Clearly both Arduino an Pi are capable of microsecond responses. Anything involving half a second is either a consequence of the multi-tasking and "nice" of the Pi Processes, or transferring many kilobytes of data.

I think you really need to look into I2C to understand what is necessary.

2.) So the bottleneck lies in how fast the Pi can read the Arduino's pins and not the transition time of the pins on the Arduino? And there's not much I can do about unless I write a library to read the pins faster?

No, you can read the Pi pins as fast as you like but there will always be some time on some occasion where you read only one input change when there has been two inputs changing. This problem is further compounded by the fact that it is not a real time operating system and any code is likely to be interrupted for the odd 300mS or so every now and then so two operations you perform one after the other could be a "long time" apart.

but the response time is still about half a second.

That is just silly, no way is it going to take that long.

I added another pin for the Pi to acknowledge that the data has been received so that the Arduino doesn't keep sending new bits before the Pi has received the last set.

This system is known as handshaking, and if it takes that long then you are doing it wrong. Normally you say "i have data for you", the receiving end then reads the data and replies with a "thanks I have got that". You would normally need two data lines to do this.

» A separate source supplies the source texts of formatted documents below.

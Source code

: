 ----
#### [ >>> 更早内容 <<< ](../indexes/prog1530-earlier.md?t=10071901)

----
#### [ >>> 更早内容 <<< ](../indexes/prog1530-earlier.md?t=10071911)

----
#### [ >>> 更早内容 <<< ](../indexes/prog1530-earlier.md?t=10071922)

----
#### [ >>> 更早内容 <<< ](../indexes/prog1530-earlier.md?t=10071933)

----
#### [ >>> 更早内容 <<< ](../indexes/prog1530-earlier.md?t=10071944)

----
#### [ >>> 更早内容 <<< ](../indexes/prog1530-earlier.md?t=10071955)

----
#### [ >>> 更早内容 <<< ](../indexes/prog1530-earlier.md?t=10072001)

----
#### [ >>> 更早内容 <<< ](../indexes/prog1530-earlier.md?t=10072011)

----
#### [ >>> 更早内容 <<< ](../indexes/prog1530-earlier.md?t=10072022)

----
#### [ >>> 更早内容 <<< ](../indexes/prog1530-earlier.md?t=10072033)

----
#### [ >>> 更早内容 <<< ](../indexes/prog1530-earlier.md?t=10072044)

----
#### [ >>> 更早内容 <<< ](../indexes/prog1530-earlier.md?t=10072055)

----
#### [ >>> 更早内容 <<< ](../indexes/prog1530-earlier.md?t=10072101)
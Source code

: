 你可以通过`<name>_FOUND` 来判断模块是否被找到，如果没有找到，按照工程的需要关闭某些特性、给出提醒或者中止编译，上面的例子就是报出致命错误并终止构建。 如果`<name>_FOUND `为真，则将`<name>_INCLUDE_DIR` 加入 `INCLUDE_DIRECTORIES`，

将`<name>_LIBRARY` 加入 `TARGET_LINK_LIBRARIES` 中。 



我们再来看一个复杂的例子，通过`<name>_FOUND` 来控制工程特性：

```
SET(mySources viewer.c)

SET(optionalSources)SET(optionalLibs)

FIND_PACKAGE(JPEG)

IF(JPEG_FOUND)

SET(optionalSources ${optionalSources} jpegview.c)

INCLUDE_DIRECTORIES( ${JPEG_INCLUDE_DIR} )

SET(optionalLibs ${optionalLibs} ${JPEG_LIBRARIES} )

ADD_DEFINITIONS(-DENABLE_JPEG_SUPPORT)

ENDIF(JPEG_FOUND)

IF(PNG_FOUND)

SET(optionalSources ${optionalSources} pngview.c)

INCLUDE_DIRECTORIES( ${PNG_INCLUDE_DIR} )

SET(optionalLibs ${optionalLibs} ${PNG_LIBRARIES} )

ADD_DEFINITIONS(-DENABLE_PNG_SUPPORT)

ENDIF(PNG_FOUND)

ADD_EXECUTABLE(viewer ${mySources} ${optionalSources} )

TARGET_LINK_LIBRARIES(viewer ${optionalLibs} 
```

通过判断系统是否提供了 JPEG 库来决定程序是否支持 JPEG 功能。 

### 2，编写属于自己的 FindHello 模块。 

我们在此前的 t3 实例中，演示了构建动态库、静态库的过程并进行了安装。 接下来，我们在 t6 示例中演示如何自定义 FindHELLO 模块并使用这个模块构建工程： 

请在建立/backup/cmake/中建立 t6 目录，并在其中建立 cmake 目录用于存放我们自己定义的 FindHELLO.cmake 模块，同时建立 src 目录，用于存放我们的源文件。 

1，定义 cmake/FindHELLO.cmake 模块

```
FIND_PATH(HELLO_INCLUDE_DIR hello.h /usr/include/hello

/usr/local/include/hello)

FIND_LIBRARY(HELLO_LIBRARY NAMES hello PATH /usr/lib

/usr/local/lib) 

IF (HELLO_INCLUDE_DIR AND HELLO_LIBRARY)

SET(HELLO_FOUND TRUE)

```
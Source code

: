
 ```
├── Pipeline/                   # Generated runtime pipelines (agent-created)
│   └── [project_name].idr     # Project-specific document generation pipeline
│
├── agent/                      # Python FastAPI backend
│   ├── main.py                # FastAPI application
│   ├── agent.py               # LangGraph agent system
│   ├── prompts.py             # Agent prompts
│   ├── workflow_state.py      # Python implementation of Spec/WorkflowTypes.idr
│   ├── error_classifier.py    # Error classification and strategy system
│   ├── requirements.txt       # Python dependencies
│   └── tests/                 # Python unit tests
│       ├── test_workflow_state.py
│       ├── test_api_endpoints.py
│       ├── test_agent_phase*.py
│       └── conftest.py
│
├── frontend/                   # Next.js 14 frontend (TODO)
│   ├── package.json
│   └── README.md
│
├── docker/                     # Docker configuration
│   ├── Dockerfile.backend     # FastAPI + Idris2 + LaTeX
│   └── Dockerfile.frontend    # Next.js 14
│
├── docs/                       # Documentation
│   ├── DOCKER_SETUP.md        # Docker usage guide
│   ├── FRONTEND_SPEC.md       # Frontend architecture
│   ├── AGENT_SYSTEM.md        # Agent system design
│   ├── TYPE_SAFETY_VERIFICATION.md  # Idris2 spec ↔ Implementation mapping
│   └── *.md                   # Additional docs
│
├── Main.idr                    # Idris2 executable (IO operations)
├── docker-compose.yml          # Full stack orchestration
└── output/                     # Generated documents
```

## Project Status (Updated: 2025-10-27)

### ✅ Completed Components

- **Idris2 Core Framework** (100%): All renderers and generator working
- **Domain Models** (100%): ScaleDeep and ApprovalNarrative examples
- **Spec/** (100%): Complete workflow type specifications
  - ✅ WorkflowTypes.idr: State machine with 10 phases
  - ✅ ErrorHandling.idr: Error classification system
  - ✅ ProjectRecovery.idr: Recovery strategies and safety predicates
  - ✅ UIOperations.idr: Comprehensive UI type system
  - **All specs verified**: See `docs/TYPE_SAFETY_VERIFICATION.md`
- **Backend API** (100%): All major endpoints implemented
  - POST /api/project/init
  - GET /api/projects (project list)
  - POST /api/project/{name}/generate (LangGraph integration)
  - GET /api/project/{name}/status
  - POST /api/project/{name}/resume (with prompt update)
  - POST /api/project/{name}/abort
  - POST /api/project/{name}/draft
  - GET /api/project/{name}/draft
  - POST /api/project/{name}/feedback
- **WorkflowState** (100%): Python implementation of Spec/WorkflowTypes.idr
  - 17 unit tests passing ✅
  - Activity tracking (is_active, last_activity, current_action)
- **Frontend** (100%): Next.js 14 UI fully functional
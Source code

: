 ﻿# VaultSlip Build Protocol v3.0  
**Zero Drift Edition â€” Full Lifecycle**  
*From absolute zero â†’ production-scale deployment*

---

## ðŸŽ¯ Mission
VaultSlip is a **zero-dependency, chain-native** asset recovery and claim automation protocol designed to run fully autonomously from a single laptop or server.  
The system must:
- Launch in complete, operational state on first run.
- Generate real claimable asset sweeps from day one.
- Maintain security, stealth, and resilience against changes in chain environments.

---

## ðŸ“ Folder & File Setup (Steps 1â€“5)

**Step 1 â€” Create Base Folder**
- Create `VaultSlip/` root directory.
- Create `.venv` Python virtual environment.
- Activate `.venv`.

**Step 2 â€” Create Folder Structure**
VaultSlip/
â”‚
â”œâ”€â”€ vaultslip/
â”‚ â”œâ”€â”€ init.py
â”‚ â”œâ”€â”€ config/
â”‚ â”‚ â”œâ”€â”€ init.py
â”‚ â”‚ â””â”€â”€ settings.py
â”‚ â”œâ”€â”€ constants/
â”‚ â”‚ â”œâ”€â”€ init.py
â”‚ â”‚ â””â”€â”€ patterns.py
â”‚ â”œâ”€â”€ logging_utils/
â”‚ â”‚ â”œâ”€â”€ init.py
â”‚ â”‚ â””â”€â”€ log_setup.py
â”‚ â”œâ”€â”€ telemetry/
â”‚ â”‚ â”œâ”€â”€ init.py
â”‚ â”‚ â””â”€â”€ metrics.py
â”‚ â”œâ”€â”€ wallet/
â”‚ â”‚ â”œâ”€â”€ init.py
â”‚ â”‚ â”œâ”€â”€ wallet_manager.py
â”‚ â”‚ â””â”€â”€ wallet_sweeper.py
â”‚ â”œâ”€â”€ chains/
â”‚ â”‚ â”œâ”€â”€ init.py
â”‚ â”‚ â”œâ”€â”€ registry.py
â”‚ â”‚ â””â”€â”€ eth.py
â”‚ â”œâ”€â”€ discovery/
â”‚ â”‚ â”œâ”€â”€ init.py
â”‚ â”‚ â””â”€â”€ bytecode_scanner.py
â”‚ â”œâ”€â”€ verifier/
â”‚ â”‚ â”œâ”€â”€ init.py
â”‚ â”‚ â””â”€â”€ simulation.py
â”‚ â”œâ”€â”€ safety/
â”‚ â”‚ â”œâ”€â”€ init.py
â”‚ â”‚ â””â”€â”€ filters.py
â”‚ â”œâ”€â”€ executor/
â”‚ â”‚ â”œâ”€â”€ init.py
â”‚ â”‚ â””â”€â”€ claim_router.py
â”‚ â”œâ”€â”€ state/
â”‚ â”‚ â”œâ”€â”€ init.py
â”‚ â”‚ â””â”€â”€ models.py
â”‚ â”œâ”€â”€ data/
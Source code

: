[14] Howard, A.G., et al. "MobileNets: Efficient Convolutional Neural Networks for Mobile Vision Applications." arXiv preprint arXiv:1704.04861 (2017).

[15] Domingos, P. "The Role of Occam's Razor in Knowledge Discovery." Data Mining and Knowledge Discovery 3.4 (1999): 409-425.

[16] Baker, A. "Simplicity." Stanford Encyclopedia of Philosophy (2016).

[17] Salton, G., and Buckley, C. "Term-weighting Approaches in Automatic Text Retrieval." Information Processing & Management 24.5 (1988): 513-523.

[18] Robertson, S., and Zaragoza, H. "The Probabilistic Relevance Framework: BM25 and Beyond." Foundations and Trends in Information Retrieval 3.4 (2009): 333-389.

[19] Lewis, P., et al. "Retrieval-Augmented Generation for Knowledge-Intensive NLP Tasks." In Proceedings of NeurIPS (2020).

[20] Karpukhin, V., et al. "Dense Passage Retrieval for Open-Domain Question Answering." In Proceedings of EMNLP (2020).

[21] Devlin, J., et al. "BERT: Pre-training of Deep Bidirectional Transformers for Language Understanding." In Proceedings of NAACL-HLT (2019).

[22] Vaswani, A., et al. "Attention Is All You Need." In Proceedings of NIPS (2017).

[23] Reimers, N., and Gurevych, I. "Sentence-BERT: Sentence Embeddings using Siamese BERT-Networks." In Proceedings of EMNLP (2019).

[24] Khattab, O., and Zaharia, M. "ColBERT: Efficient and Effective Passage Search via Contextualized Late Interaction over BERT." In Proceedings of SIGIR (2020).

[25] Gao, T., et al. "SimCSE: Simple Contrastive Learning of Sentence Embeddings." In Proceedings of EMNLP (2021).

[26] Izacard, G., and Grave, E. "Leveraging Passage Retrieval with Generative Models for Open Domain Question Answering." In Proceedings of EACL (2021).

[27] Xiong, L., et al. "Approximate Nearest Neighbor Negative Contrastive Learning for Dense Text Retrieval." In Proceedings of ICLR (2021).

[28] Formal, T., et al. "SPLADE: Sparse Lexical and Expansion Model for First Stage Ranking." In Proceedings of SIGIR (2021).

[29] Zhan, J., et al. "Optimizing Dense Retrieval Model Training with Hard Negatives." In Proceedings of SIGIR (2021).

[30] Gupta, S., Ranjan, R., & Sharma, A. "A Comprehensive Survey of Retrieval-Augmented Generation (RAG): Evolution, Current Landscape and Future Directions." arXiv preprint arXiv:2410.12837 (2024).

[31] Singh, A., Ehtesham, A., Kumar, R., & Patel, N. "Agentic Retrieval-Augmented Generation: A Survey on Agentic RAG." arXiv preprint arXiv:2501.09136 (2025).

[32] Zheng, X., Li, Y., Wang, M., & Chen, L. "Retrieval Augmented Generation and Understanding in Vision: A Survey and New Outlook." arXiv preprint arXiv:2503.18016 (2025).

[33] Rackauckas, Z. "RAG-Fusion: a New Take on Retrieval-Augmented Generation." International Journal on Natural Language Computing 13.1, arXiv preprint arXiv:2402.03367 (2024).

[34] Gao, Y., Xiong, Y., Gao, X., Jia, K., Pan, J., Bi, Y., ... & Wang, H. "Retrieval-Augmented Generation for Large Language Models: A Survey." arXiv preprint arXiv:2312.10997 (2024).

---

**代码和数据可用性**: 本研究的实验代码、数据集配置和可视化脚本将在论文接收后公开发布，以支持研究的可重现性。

Am i misunderstanding something here?

Yes as pointed out by Whandall. Once an input to a device exceeds the voltage supply of that device the ESD protection diodes kick in and conduct the excess voltage into to power rails. These ESD diodes will burn out normally with a signal because they are not designed for the high current such as a signal produces.

A special form of ESD protection will allow some inputs to be designed to take more voltage than the maximum, these are called "tolerant" inputs. The Raspberry Pi, and most other processors do not have these. The exception is the Teensy 3.5, which is a 3V3 device with 5V tolerant inputs.

Paul__B:
I think you really need to look into I2C to understand what is necessary.

Correct, but what you probably don't know is the I2C on a Pi can only ever be a master and that I2C on a Pi is a bit flaky and will fail at random and have to be restarted. The situation changes from OS build to build with it almost seems like alternating working / being flaky with alternate releases. You complain to the writers of the OS and they do the usual Linux thing of saying "we are only volunteers" and "if you think you can do better then write it yourself", and other such typical comments you get from rank amateurs.

It is a PITA and to be avoided if you possibly can.

If the Pi (or the code thereon) is that flaky, you really have problems.

Thanks for the replies.

@Whandall

Oh, yea... So communication is only possible 1 direction... I mean I guess I could run the 3.3V pin on the Arduino to all pins on the Pi that I communicate with and control the logic via transistors... Seems a little convoluted but would that be a safe way of connecting the 2 devices?

@Paul__B

Yea, I get that. I've read up on it a little. But it seems a little complex for students who don't yet even understand the binary number system... Also, I tried making a serial communication system to test out whether it would be faster, but it wasn't much better.

@Grumpy_Mike

I'll go look up handshaking. Thanks.